I don't disagree that exposure , Fstop, Tstop, shutterspeed/angle should be a part of our toolset. Absolutely they should. But they should do what they do in a camera not something vaguely similar that can be roughly explained through convoluted logic. This control is not analogous to F-stop or Tstop, which affect all lights. This is a per light intensity control.

We have two things on set related to light. Lights and a camera. Lights put out a certain quality/quantity of light. Cameras receive it. Light intensity controls the quality/quantity of light coming OUT of particular light source. (This is what the new houdini light "exposure" control does). Camera exposure affects the light coming IN to the camera. the new houdini light "exposure" control does not do this. It's pretty simple. The exposure control doesn't control exposure.

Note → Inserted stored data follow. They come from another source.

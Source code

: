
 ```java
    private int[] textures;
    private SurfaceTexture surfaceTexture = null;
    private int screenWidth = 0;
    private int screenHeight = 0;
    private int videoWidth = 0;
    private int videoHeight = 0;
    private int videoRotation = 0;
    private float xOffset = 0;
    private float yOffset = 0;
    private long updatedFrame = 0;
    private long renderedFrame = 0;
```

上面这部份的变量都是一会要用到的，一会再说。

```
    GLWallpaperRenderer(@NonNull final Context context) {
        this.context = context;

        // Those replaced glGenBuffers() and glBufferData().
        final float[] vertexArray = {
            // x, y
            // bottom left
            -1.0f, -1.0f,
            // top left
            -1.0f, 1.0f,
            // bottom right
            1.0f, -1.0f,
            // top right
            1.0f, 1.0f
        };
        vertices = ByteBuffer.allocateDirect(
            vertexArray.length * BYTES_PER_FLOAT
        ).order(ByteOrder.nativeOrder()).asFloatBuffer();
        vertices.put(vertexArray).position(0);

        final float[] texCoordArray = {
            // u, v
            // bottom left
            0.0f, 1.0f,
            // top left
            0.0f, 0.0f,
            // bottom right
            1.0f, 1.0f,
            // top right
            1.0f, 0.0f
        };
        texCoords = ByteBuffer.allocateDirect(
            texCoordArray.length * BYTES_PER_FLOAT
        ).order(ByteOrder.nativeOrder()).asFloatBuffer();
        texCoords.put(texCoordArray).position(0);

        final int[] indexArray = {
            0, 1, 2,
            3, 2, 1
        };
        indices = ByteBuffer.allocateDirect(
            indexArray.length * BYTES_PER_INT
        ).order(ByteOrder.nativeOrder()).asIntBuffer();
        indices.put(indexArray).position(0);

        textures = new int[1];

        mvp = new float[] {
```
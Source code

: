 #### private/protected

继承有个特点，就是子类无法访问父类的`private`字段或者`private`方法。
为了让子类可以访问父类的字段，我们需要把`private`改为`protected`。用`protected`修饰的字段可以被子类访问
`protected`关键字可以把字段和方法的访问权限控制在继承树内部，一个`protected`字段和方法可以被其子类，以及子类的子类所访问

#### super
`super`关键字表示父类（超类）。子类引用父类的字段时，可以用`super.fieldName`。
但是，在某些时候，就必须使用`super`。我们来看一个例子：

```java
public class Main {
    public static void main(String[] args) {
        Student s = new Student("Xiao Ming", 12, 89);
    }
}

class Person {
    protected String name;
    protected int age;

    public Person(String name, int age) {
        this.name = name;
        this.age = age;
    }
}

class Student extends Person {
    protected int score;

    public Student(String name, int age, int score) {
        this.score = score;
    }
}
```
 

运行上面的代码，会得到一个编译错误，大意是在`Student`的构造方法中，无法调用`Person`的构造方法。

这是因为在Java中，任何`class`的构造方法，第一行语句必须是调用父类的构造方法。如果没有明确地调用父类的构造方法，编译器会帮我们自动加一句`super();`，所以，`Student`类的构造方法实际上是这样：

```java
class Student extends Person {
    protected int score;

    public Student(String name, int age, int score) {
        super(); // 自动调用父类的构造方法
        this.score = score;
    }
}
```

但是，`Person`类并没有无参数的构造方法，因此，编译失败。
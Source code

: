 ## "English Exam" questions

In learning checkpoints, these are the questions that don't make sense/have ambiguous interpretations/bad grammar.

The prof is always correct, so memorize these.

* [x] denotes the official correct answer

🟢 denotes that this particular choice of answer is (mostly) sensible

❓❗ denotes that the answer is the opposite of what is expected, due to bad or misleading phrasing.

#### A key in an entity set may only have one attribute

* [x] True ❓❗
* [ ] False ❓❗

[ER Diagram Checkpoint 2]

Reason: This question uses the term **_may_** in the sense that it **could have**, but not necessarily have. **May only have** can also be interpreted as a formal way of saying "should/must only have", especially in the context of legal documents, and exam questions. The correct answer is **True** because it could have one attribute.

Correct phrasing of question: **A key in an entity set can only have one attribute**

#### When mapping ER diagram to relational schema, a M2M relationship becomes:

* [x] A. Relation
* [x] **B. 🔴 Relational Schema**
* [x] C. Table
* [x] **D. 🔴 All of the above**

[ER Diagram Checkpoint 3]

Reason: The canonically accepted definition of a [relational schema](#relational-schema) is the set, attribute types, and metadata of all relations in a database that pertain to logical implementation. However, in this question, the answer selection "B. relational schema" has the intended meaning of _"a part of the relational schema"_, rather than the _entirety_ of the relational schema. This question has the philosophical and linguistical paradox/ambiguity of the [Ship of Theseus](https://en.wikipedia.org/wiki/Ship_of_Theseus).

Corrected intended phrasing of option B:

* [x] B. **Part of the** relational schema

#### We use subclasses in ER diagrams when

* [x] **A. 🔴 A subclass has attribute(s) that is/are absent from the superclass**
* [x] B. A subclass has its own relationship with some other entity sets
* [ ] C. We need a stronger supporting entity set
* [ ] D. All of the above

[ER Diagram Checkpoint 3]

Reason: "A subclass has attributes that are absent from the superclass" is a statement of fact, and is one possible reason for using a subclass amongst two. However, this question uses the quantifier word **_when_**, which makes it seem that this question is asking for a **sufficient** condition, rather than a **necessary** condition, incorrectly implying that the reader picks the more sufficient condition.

We need a physical camera with functional exposure control.
For an example of a great physical camera, have a look at VRay.

In Houdini, the shutter"time" and fstop controls have no effect on exposure. There is, effectively no exposure control in houdini, making light intensity values arbitrary. So I can see why people are asking for exposure control, but it would be nice if that was actual exposure control, not a secondary exponential light intensity control, per light.

@Andy58, thanks for that quote. It is my opinion that lighting people SHOULD have to use huge values like 10,000. In this way they can begin wrapping their heads around the real nature of light. That's what real light intensity actually is! It is essential we break away from the old thinking that lights need to be at or below 1.0 int. Artists who start to get a handle on how friggin bright lights actually are tend to do better work and use their tools better, IMO.

Nick

@lor, Regarding "It is my opinion that lighting people SHOULD have to use huge values like 10,000." Do you only use the linear intensity still, even when working with spotlights?

Spotlights is the reason I started to use exposure on the lights instead. Hated those crazy high intensity values.